§ ASSIGNMENT:
Every line holding the string "sfrac" is to be copied from the entries below.

§ AVAILABLE DATA:
================
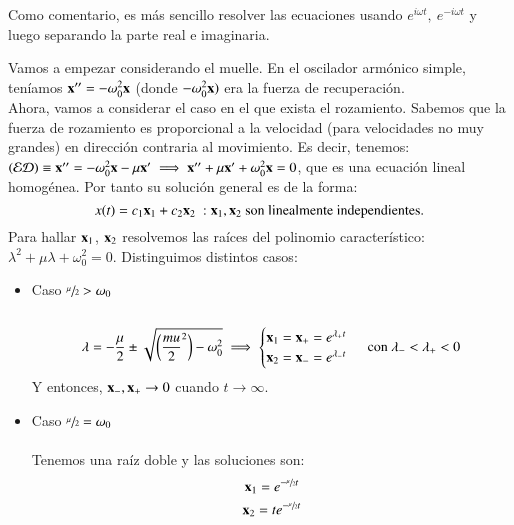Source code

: \begin{obs}
    Como comentario, es más sencillo resolver las ecuaciones usando $e^{i \omega t},\ e^{-i \omega t}$ y luego separando la parte real e imaginaria.
\end{obs}
\begin{eg}
    Vamos a empezar considerando el muelle. En el oscilador armónico simple, teníamos $\mathbf{x}'' = -\omega_0^2\mathbf{x}$ (donde $-\omega_0^2 \mathbf{x})$ era la fuerza de recuperación.\\
    Ahora, vamos a considerar el caso en el que exista el rozamiento. Sabemos que la fuerza de rozamiento es proporcional a la velocidad (para velocidades no muy grandes) en dirección contraria al movimiento. Es decir, tenemos: $(\mathcal{ED}) \equiv \mathbf{x}'' = -\omega_0^2\mathbf{x} - \mu \mathbf{x}' \implies \mathbf{x}'' + \mu \mathbf{x}' + \omega_0^2\mathbf{x} = 0$, que es una ecuación lineal homogénea. Por tanto su solución general es de la forma:
    $$
        x(t) = c_1 \mathbf{x}_1 + c_2 \mathbf{x}_2\ : \mathbf{x}_1, \mathbf{x}_2\text{ son linealmente independientes.}
    $$
    Para hallar $\mathbf{x}_1$, $\mathbf{x}_2$ resolvemos las raíces del polinomio característico: $\lambda^2 + \mu \lambda + \omega_0^2 = 0$. Distinguimos distintos casos:\\
    \begin{itemize}
        \item Caso $\sfrac{\mu}{2} > \omega_0$\\\\
        $$
            \lambda = -\frac{\mu}{2} \pm \sqrt{\left(\frac{mu}{2}^2\right) - \omega_0^2} \implies
            \begin{cases}
                \mathbf{x}_1 = \mathbf{x}_+ = e^{\lambda_+ t}\\
                \mathbf{x}_2 = \mathbf{x}_- = e^{\lambda_- t}
            \end{cases} \text{ con } \lambda_- < \lambda_+ < 0
        $$
        Y entonces, $\mathbf{x}_-, \mathbf{x}_+ \to 0$ cuando $t \to \infty$.
        \item Caso $\sfrac{\mu}{2} = \omega_0$\\\\
        Tenemos una raíz doble y las soluciones son:
        \begin{gather*}
            \mathbf{x}_1 = e^{-\sfrac{\mu}{2} t}\\
            \mathbf{x}_2 = t e^{-\sfrac{\mu}{2} t}
        \end{gather*}

\end{itemize}
\end{eg}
================
§ EXERCISE RESULT:
        \item Caso $\sfrac{\mu}{2} > \omega_0$\\\\
        \item Caso $\sfrac{\mu}{2} = \omega_0$\\\\
            \mathbf{x}_1 = e^{-\sfrac{\mu}{2} t}\\
            \mathbf{x}_2 = t e^{-\sfrac{\mu}{2} t}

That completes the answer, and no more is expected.